Don Manuel

Don Manuel

JACINTO GIMBERNARD PELLERANO
Su mesa de trabajo, su escritorio simple, envejecido en pensamientos de crecimiento honesto, reforzaba su calidez humana con un despliegue de fotos de los nietos y biznietos, fotos en blanco y negro que junto a la de su esposa, doña Sara, que lo precedió en el tránsito hacia lo eterno, mostraban las huellas de toques y caricias.

Se empeñó en que viera bien las imágenes de esos niños que ya son hombres y mujeres, profesionales del trabajo como lo es su hijo único José Luis, receptor de un convencimiento de que el trabajo tenaz ennoblece y que la familia es un nudo apretado en un intercambio de amor recio, que se ofrece, se recibe, y se hace luz de positividad. En este caso, con la entrega devota de la nuera, hija, Ana María.

Ahora que este receptivo hijo de Dios, Manuel Corripio García, ha dejado el plano terrenal para internarse en el luminoso misterio del Creador, siente uno que no debe agobiar su memoria con elogios que, aunque sobradamente merecidos, podrían no estar acordes con su profunda y auténtica sencillez.

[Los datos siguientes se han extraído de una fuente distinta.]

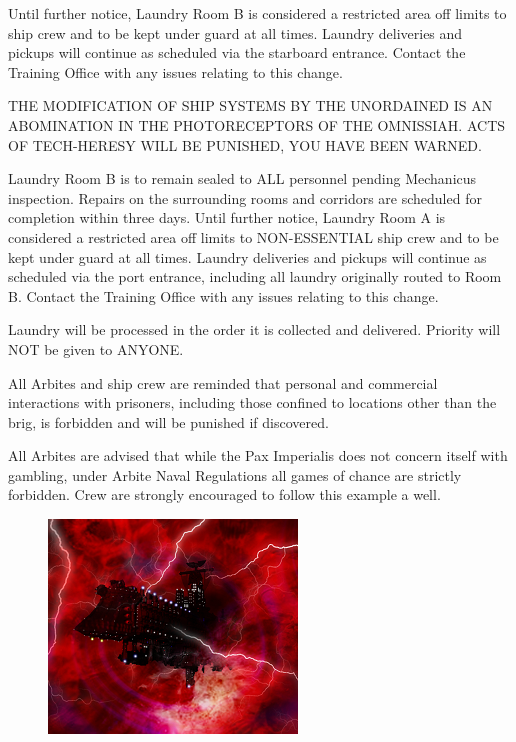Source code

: 

Until further notice, Laundry Room B is considered a restricted area off limits to ship crew and to be kept under guard at all times. 
Laundry deliveries and pickups will continue as scheduled via the starboard entrance. 
Contact the Training Office with any issues relating to this change.


THE MODIFICATION OF SHIP SYSTEMS BY THE UNORDAINED IS AN ABOMINATION IN THE PHOTORECEPTORS OF THE OMNISSIAH. 
ACTS OF TECH-HERESY WILL BE PUNISHED, YOU HAVE BEEN WARNED.


Laundry Room B is to remain sealed to ALL personnel pending Mechanicus inspection. 
Repairs on the surrounding rooms and corridors are scheduled for completion within three days. 
Until further notice, Laundry Room A is considered a restricted area off limits to NON-ESSENTIAL ship crew and to be kept under guard at all times. 
Laundry deliveries and pickups will continue as scheduled via the port entrance, including all laundry originally routed to Room B. 
Contact the Training Office with any issues relating to this change.


Laundry will be processed in the order it is collected and delivered. 
Priority will NOT be given to ANYONE.


All Arbites and ship crew are reminded that personal and commercial interactions with prisoners, including those confined to locations other than the brig, is forbidden and will be punished if discovered. 



All Arbites are advised that while the Pax Imperialis does not concern itself with gambling, under Arbite Naval Regulations all games of chance are strictly forbidden. 
Crew are strongly encouraged to follow this example a well.

\begin{figure}
	\begin{center}
		\includegraphics[width=\figwidth]{pics/20/7.png}
	\end{center}
\end{figure}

En lo que él insistía en mantener como oficina, bien entrado en la década nonagenaria, y que en verdad parecía el punto de trabajo de algún modesto supervisor de obreros, podría sentirse la inusual fusión de la terquedad esforzada en eficiencias y un formidable calor humano, como si una inmensa capacidad afectuosa e incomplicada palpitase junto a la exigencia, el esfuerzo y la rectitud.

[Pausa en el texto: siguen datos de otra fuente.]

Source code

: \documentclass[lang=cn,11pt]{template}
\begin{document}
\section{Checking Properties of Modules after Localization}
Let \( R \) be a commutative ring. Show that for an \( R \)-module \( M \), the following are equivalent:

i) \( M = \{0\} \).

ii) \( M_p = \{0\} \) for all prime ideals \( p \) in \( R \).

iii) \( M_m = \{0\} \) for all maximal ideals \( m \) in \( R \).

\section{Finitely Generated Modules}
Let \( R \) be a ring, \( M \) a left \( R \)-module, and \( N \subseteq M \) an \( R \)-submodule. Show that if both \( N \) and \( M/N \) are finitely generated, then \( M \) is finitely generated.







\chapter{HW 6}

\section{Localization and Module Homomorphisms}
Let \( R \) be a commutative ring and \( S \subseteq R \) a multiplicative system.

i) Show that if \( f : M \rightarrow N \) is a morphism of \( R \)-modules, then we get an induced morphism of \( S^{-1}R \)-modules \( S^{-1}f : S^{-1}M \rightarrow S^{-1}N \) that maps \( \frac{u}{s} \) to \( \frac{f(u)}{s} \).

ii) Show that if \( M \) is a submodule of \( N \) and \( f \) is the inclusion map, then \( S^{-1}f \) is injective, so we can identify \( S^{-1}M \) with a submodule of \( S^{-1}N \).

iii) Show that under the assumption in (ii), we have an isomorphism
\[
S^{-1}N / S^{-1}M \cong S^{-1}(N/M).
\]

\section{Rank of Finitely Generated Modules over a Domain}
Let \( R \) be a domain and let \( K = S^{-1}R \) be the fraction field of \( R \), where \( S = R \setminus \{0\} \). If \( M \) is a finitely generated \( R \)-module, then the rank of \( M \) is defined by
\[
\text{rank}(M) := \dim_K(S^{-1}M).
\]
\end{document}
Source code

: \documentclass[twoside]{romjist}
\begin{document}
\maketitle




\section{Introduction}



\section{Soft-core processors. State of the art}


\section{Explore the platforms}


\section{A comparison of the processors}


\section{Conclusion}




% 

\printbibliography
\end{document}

Me recordaba a mi padre, que aunque era fácil a la ira -auténtica o fingida-, también, como don Manuel, amaba sus cosas viajas, amaba su historia, su origen, su familia, su mesa de trabajo y su silla o su banco, y la afectuosidad le salía por los poros como un humillo de ternura… Y también se le aguaban los ojos recordando tiempos idos, desde una nostalgia mansa.

Nos vamos quedando solos de gente así.

La eficiencia ha ido perdiendo humanidad; la pretensión y el talante arrogante han tomado por asalto y arrasado con la belleza tenue y magnífica de la humildad, de la sencillez, del sentido de hermandad humana.

Se considera, y así lo declaró en repetidas ocasiones -también a la periodista Angela Peña, autora de un hermoso reportaje sobre él- que «He sido un protegido de Dios desde que nací hasta la fecha». El Señor le dio una compañera -Sara Estrada, a quien conocía desde niña- que fue complemento de amorosidad y energía. Dentro de esas reconditeces del alma insondable, la partida o el tránsito de su esposa, aunque en extremo dolorosa, no lo empujó a dudar de los planes de Dios, de su justicia y perfecta sabiduría.

Alguna vez dijo Unamuno que, tras toda una vida de pensamiento y ponderaciones, había llegado a la conclusión de que la regla áurea, la más alta y valiosa, consistía en «una religiosidad docilidad a la vida».

No rebeldías ante el destino. No rebeldía ante los designios de Dios.

Docilidad a la vida.
Pero dentro de un férreo esfuerzo por ser digno del Creador.